- _BRIEF_
You are asked to filter the data below and copy every line holding "this".

[Plain-text document sources]
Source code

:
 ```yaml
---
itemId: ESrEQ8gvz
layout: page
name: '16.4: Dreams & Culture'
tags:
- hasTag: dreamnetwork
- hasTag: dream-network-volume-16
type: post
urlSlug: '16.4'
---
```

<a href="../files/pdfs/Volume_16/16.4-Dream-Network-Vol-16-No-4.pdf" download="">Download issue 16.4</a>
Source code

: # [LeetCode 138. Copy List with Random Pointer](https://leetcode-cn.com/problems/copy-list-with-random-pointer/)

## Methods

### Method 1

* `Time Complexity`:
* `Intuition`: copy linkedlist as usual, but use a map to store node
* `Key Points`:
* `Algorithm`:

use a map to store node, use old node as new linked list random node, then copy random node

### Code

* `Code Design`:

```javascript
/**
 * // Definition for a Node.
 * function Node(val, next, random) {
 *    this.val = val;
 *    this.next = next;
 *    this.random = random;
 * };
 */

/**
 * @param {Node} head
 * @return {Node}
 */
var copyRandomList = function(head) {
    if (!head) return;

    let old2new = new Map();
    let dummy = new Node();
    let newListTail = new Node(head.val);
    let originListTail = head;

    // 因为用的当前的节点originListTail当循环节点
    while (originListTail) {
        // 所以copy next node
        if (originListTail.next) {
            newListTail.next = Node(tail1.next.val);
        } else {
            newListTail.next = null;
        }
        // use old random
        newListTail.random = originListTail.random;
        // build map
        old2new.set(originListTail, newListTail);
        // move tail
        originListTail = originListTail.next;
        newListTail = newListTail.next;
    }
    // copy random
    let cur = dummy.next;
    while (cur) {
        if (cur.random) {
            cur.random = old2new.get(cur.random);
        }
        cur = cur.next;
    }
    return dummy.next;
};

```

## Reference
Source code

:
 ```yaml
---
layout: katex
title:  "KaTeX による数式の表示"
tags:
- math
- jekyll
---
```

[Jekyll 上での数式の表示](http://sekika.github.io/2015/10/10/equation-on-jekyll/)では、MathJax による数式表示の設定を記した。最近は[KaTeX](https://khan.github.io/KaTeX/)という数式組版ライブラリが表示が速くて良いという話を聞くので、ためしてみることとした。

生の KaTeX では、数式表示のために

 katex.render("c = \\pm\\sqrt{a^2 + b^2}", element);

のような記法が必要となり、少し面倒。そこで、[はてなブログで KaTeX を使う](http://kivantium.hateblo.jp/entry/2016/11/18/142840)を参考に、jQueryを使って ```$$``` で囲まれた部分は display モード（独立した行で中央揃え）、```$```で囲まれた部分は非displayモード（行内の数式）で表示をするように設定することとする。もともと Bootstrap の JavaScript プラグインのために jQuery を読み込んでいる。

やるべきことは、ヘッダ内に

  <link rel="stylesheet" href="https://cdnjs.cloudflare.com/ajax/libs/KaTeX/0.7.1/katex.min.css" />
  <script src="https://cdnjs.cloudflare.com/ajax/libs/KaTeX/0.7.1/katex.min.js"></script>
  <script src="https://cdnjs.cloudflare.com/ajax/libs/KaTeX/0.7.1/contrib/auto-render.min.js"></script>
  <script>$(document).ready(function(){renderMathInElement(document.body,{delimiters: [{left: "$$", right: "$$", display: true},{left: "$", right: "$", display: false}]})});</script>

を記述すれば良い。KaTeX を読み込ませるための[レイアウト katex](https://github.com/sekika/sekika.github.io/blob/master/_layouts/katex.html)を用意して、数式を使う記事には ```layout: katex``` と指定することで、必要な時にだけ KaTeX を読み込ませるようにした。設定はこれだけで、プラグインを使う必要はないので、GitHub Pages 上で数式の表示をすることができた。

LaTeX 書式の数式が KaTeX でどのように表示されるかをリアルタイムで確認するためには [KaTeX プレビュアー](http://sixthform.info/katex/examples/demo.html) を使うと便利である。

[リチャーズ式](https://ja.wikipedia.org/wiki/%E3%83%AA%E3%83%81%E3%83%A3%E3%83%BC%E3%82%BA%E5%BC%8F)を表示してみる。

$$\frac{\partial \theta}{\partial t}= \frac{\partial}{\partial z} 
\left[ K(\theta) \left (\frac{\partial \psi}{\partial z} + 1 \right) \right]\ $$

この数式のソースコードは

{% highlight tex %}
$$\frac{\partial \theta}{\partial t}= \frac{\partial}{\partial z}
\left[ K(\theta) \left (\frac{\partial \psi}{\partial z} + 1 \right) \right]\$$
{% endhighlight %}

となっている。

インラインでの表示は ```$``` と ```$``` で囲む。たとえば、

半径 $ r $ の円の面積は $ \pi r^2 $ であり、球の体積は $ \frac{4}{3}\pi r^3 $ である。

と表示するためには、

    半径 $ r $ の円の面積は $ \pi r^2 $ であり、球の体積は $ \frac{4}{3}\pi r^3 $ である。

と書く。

- _FINISHED TASK_
 *    this.val = val;
 *    this.next = next;
 *    this.random = random;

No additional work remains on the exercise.